Vivemos em tempo de dualismos e posicionamentos extremos. Para Mia Couto, trata-se de uma característica própria das culturas urbanas ocidentais, e que foi incorporada ao pensamento de nações colonizadas. No vídeo abaixo, (do canal Fronteira do Pensamento)  o escritor moçambicano reflete sobre o desafio de descolonizar o pensamento, as identidades mistas de populações como a de seu país, e a busca por meios-termos.

“Essa maneira de ver o mundo, que creio que está à procura de dicotomias, está à procura daquilo que é a essência do ser, de cada um… não é que está impactando hoje. Isso é uma construção que tem séculos, não é? E que, infelizmente, os próprios africanos estão, digamos, se apropriando, incorporando. Isso já é uma coisa que tornou indígena hoje, não é? Nas culturas urbanas, esse tipo de pensamento já é próprio, não é uma coisa de fora. E essa colonização do pensamento, das formas de pensamento é mais difícil, primeiro, de identificar, de descobrir, depois, de erradicar, porque é fácil falar de coisas que nos parecem exteriores.

A política, é preciso descolonizar a política, é preciso descolonizar a economia etc.
As formas de relação internacional. Mas quando se trata de descolonizar o pensamento, aí é muito mais complexo porque essas elites, que digamos, se deixaram assimilar por essas formas de pensamento não querem abdicar disso e encontram nisso uma forma de poder.

Portugal sempre teve essa tentação… não era porque fosse melhor ou pior, mas porque não tinha capacidade de presença. Então, ele tinha que atribuir essa função ao outro. E, no caso de Moçambique, atribuir essa função aos que vinham da Índia, de Goa, da maioria dos territórios que eram chamados para administrar, para produzir o sistema português em Moçambique.

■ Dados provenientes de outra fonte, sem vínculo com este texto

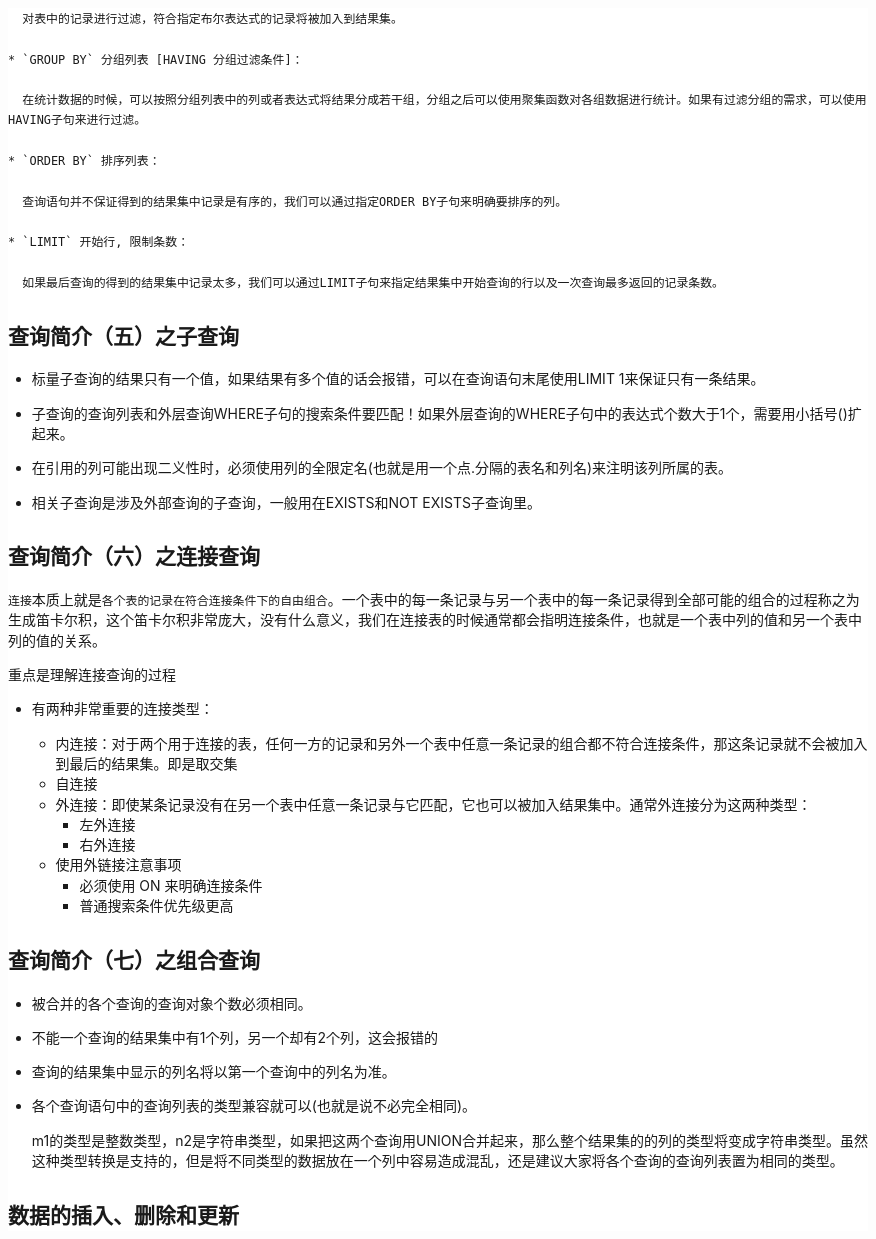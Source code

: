       对表中的记录进行过滤，符合指定布尔表达式的记录将被加入到结果集。

    * `GROUP BY` 分组列表 [HAVING 分组过滤条件]：

      在统计数据的时候，可以按照分组列表中的列或者表达式将结果分成若干组，分组之后可以使用聚集函数对各组数据进行统计。如果有过滤分组的需求，可以使用HAVING子句来进行过滤。

    * `ORDER BY` 排序列表：

      查询语句并不保证得到的结果集中记录是有序的，我们可以通过指定ORDER BY子句来明确要排序的列。

    * `LIMIT` 开始行, 限制条数：

      如果最后查询的得到的结果集中记录太多，我们可以通过LIMIT子句来指定结果集中开始查询的行以及一次查询最多返回的记录条数。  


## 查询简介（五）之子查询

  * 标量子查询的结果只有一个值，如果结果有多个值的话会报错，可以在查询语句末尾使用LIMIT 1来保证只有一条结果。

  * 子查询的查询列表和外层查询WHERE子句的搜索条件要匹配！如果外层查询的WHERE子句中的表达式个数大于1个，需要用小括号()扩起来。

  * 在引用的列可能出现二义性时，必须使用列的全限定名(也就是用一个点.分隔的表名和列名)来注明该列所属的表。

  * 相关子查询是涉及外部查询的子查询，一般用在EXISTS和NOT EXISTS子查询里。      


## 查询简介（六）之连接查询  

`连接`本质上就是`各个表的记录在符合连接条件下的自由组合`。一个表中的每一条记录与另一个表中的每一条记录得到全部可能的组合的过程称之为生成笛卡尔积，这个笛卡尔积非常庞大，没有什么意义，我们在连接表的时候通常都会指明连接条件，也就是一个表中列的值和另一个表中列的值的关系。

重点是理解连接查询的过程

* 有两种非常重要的连接类型：

  * 内连接：对于两个用于连接的表，任何一方的记录和另外一个表中任意一条记录的组合都不符合连接条件，那这条记录就不会被加入到最后的结果集。即是取交集
  * 自连接
  * 外连接：即使某条记录没有在另一个表中任意一条记录与它匹配，它也可以被加入结果集中。通常外连接分为这两种类型：
    * 左外连接
    * 右外连接
  * 使用外链接注意事项
    * 必须使用 ON 来明确连接条件 
    * 普通搜索条件优先级更高 


## 查询简介（七）之组合查询 
    
* 被合并的各个查询的查询对象个数必须相同。

* 不能一个查询的结果集中有1个列，另一个却有2个列，这会报错的
    
* 查询的结果集中显示的列名将以第一个查询中的列名为准。

* 各个查询语句中的查询列表的类型兼容就可以(也就是说不必完全相同)。

  m1的类型是整数类型，n2是字符串类型，如果把这两个查询用UNION合并起来，那么整个结果集的的列的类型将变成字符串类型。虽然这种类型转换是支持的，但是将不同类型的数据放在一个列中容易造成混乱，还是建议大家将各个查询的查询列表置为相同的类型。  


## 数据的插入、删除和更新
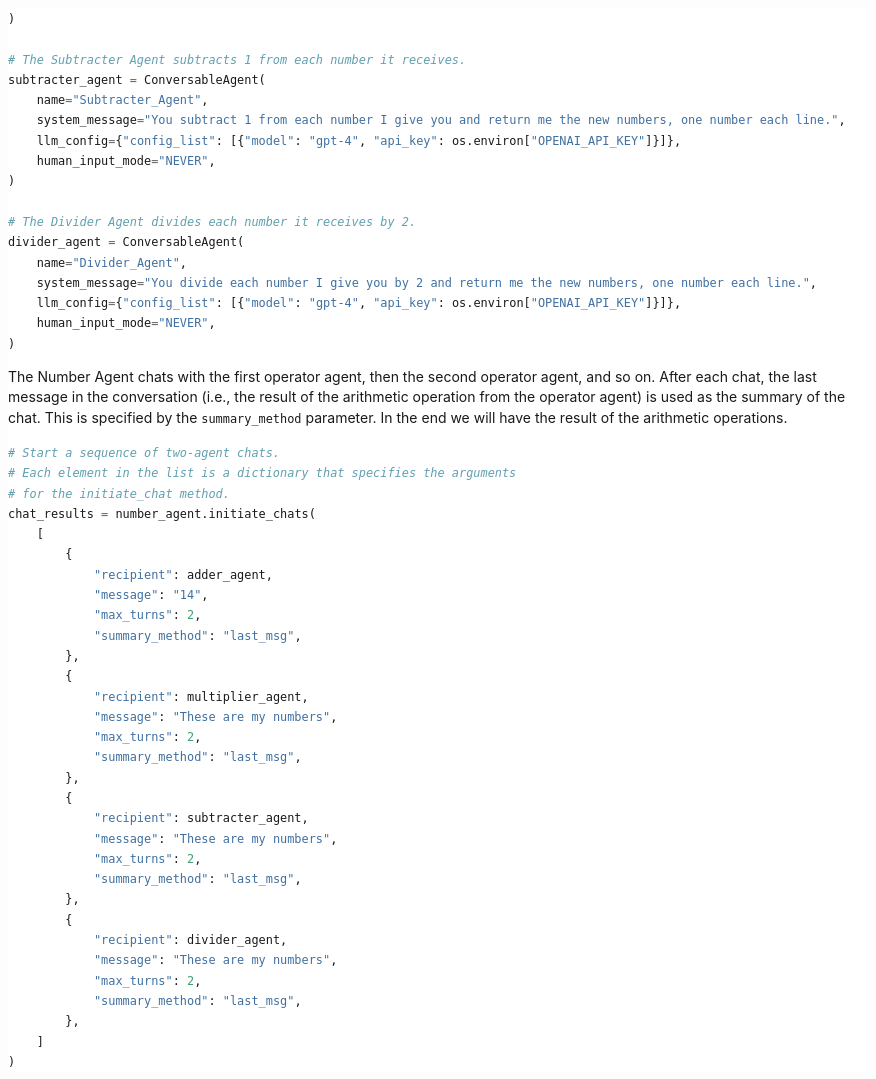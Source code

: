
 ```python
)

# The Subtracter Agent subtracts 1 from each number it receives.
subtracter_agent = ConversableAgent(
    name="Subtracter_Agent",
    system_message="You subtract 1 from each number I give you and return me the new numbers, one number each line.",
    llm_config={"config_list": [{"model": "gpt-4", "api_key": os.environ["OPENAI_API_KEY"]}]},
    human_input_mode="NEVER",
)

# The Divider Agent divides each number it receives by 2.
divider_agent = ConversableAgent(
    name="Divider_Agent",
    system_message="You divide each number I give you by 2 and return me the new numbers, one number each line.",
    llm_config={"config_list": [{"model": "gpt-4", "api_key": os.environ["OPENAI_API_KEY"]}]},
    human_input_mode="NEVER",
)
```

The Number Agent chats with the first operator agent, then the second operator agent, and so on. After each chat, the last message in the conversation (i.e., the result of the arithmetic operation from the operator agent) is used as the summary of the chat. This is specified by the `summary_method` parameter. In the end we will have the result of the arithmetic operations.

```python
# Start a sequence of two-agent chats.
# Each element in the list is a dictionary that specifies the arguments
# for the initiate_chat method.
chat_results = number_agent.initiate_chats(
    [
        {
            "recipient": adder_agent,
            "message": "14",
            "max_turns": 2,
            "summary_method": "last_msg",
        },
        {
            "recipient": multiplier_agent,
            "message": "These are my numbers",
            "max_turns": 2,
            "summary_method": "last_msg",
        },
        {
            "recipient": subtracter_agent,
            "message": "These are my numbers",
            "max_turns": 2,
            "summary_method": "last_msg",
        },
        {
            "recipient": divider_agent,
            "message": "These are my numbers",
            "max_turns": 2,
            "summary_method": "last_msg",
        },
    ]
)
```
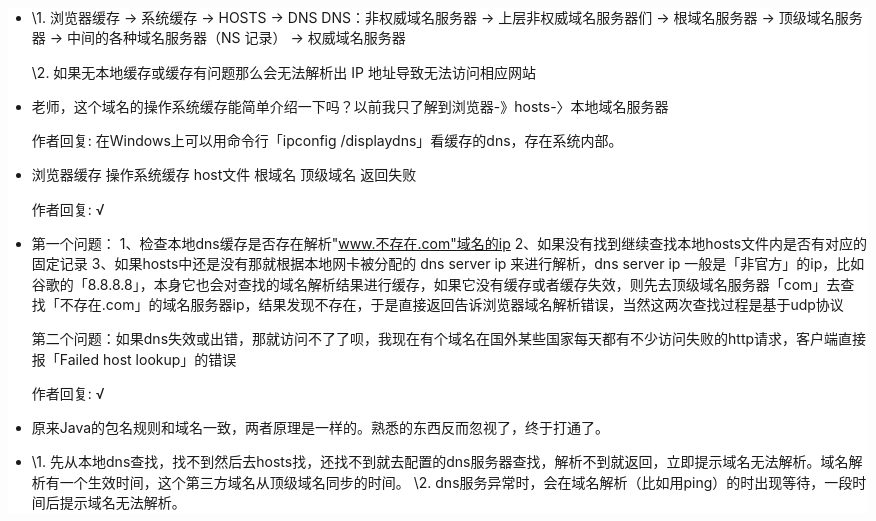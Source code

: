 - \1. 浏览器缓存 → 系统缓存 → HOSTS → DNS
    DNS：非权威域名服务器 → 上层非权威域名服务器们 → 根域名服务器 → 顶级域名服务器 → 中间的各种域名服务器（NS 记录） → 权威域名服务器

    \2. 如果无本地缓存或缓存有问题那么会无法解析出 IP 地址导致无法访问相应网站

    

- 老师，这个域名的操作系统缓存能简单介绍一下吗？以前我只了解到浏览器-》hosts-〉本地域名服务器

    作者回复: 在Windows上可以用命令行「ipconfig /displaydns」看缓存的dns，存在系统内部。

- 浏览器缓存 操作系统缓存 host文件 根域名 顶级域名 返回失败

    作者回复: √

- 第一个问题：
      1、检查本地dns缓存是否存在解析"www.不存在.com"域名的ip
      2、如果没有找到继续查找本地hosts文件内是否有对应的固定记录
      3、如果hosts中还是没有那就根据本地网卡被分配的 dns server ip 来进行解析，dns server ip 一般是「非官方」的ip，比如谷歌的「8.8.8.8」，本身它也会对查找的域名解析结果进行缓存，如果它没有缓存或者缓存失效，则先去顶级域名服务器「com」去查找「不存在.com」的域名服务器ip，结果发现不存在，于是直接返回告诉浏览器域名解析错误，当然这两次查找过程是基于udp协议

    第二个问题：如果dns失效或出错，那就访问不了了呗，我现在有个域名在国外某些国家每天都有不少访问失败的http请求，客户端直接报「Failed host lookup」的错误

    

    作者回复: √

- 原来Java的包名规则和域名一致，两者原理是一样的。熟悉的东西反而忽视了，终于打通了。

- \1. 先从本地dns查找，找不到然后去hosts找，还找不到就去配置的dns服务器查找，解析不到就返回，立即提示域名无法解析。域名解析有一个生效时间，这个第三方域名从顶级域名同步的时间。
    \2. dns服务异常时，会在域名解析（比如用ping）的时出现等待，一段时间后提示域名无法解析。

    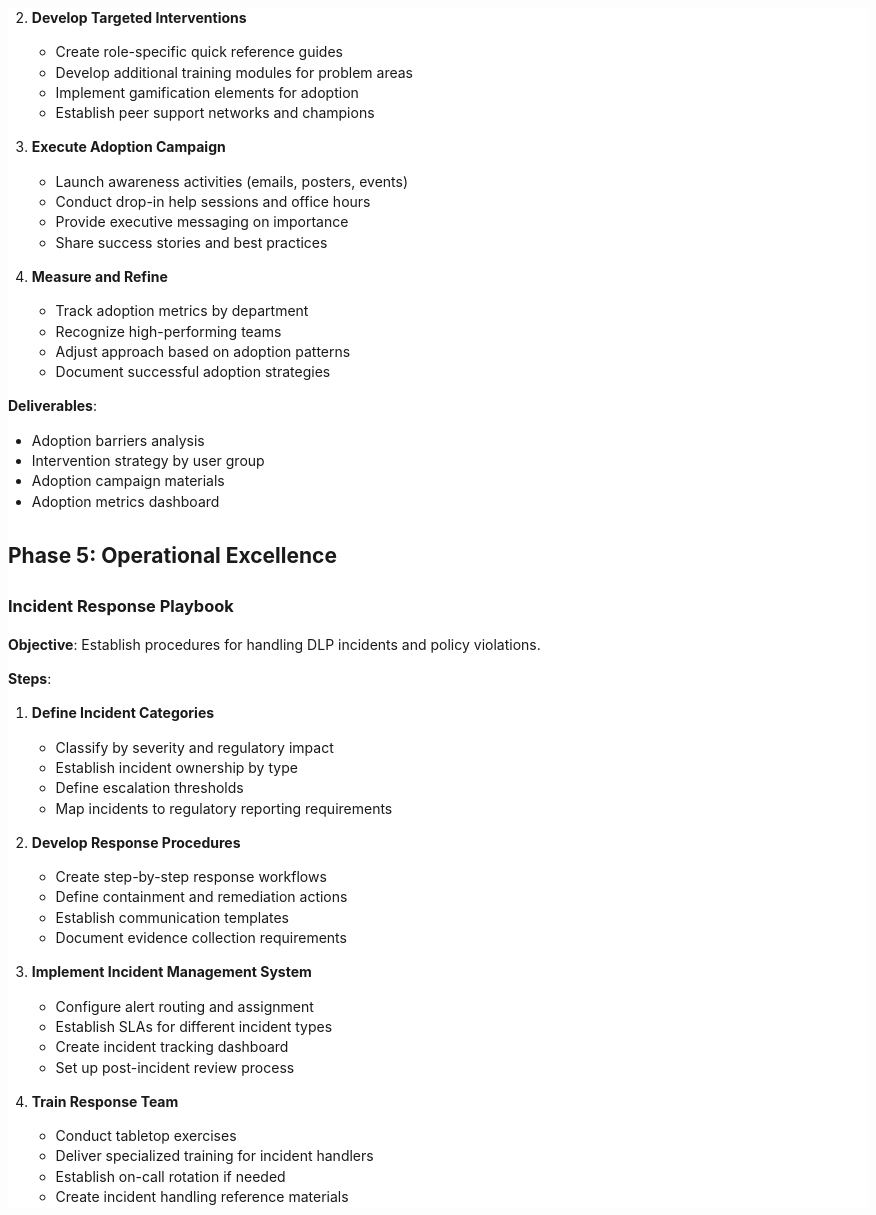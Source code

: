 2. **Develop Targeted Interventions**
   - Create role-specific quick reference guides
   - Develop additional training modules for problem areas
   - Implement gamification elements for adoption
   - Establish peer support networks and champions

3. **Execute Adoption Campaign**
   - Launch awareness activities (emails, posters, events)
   - Conduct drop-in help sessions and office hours
   - Provide executive messaging on importance
   - Share success stories and best practices

4. **Measure and Refine**
   - Track adoption metrics by department
   - Recognize high-performing teams
   - Adjust approach based on adoption patterns
   - Document successful adoption strategies

**Deliverables**:
- Adoption barriers analysis
- Intervention strategy by user group
- Adoption campaign materials
- Adoption metrics dashboard

## Phase 5: Operational Excellence

### Incident Response Playbook

**Objective**: Establish procedures for handling DLP incidents and policy violations.

**Steps**:
1. **Define Incident Categories**
   - Classify by severity and regulatory impact
   - Establish incident ownership by type
   - Define escalation thresholds
   - Map incidents to regulatory reporting requirements

2. **Develop Response Procedures**
   - Create step-by-step response workflows
   - Define containment and remediation actions
   - Establish communication templates
   - Document evidence collection requirements

3. **Implement Incident Management System**
   - Configure alert routing and assignment
   - Establish SLAs for different incident types
   - Create incident tracking dashboard
   - Set up post-incident review process

4. **Train Response Team**
   - Conduct tabletop exercises
   - Deliver specialized training for incident handlers
   - Establish on-call rotation if needed
   - Create incident handling reference materials
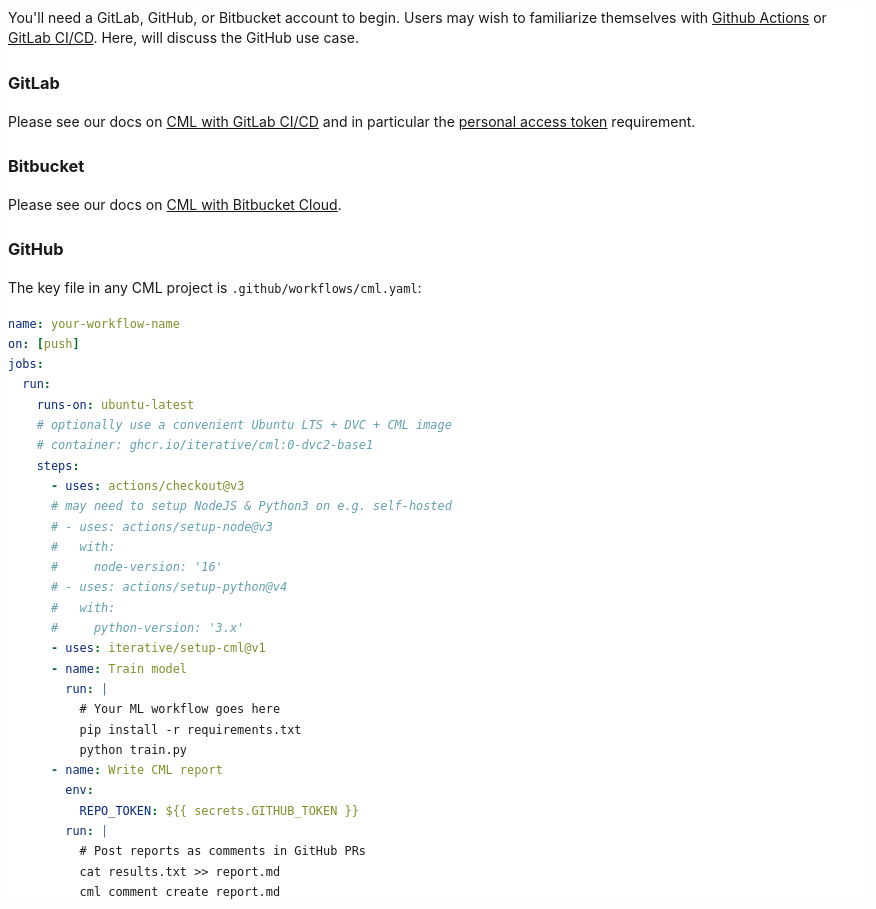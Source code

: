 You'll need a GitLab, GitHub, or Bitbucket account to begin. Users may wish to
familiarize themselves with [Github Actions](https://help.github.com/en/actions)
or
[GitLab CI/CD](https://about.gitlab.com/stages-devops-lifecycle/continuous-integration).
Here, will discuss the GitHub use case.

### GitLab

Please see our docs on
[CML with GitLab CI/CD](https://github.com/iterative/cml/wiki/CML-with-GitLab)
and in particular the
[personal access token](https://github.com/iterative/cml/wiki/CML-with-GitLab#variables)
requirement.

### Bitbucket

Please see our docs on
[CML with Bitbucket Cloud](https://cml.dev/doc/usage?tab=Bitbucket).

### GitHub

The key file in any CML project is `.github/workflows/cml.yaml`:

```yaml
name: your-workflow-name
on: [push]
jobs:
  run:
    runs-on: ubuntu-latest
    # optionally use a convenient Ubuntu LTS + DVC + CML image
    # container: ghcr.io/iterative/cml:0-dvc2-base1
    steps:
      - uses: actions/checkout@v3
      # may need to setup NodeJS & Python3 on e.g. self-hosted
      # - uses: actions/setup-node@v3
      #   with:
      #     node-version: '16'
      # - uses: actions/setup-python@v4
      #   with:
      #     python-version: '3.x'
      - uses: iterative/setup-cml@v1
      - name: Train model
        run: |
          # Your ML workflow goes here
          pip install -r requirements.txt
          python train.py
      - name: Write CML report
        env:
          REPO_TOKEN: ${{ secrets.GITHUB_TOKEN }}
        run: |
          # Post reports as comments in GitHub PRs
          cat results.txt >> report.md
          cml comment create report.md
```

Mas também eles perceberam, digamos assim, a colonização portuguesa percebeu que tinha que criar nos indígenas de Moçambique, num grupo muito restrito, essa função de reprodutores de um sistema. Isso já é antigo.

Mas eu acho, por um lado, eu acho que aquilo que são as culturas de Moçambique, elas têm uma enorme resistência para isso, quer dizer, eu falo de uma elite que se apropriou e realmente se transformou numa coisa que é, uma espécie de entidade mestiça, cosmopolita.

Eu não vejo isso como um grande pecado. Pronto, aconteceu… ninguém tem identidades puras, mas… da parte das outras culturas que têm uma raiz rural, é muito forte essa negação desse dualismo, dessa dicotomia. Por exemplo é muito comum em Moçambique dizer-se “isto quase é” , o verbo “quaseser”, que é uma solução entre essa coisa dualista. às vezes eu pergunto “essa cobra é… má?” Eles respondem assim: “quase é”. Que é uma forma muito feliz de descobrir um meio termo, alguma coisa que está… Shakespeare gostava de ter percebido isso, quando ele fez a grande pergunta dramática: ‘Ser ou não ser, eis a questão’.”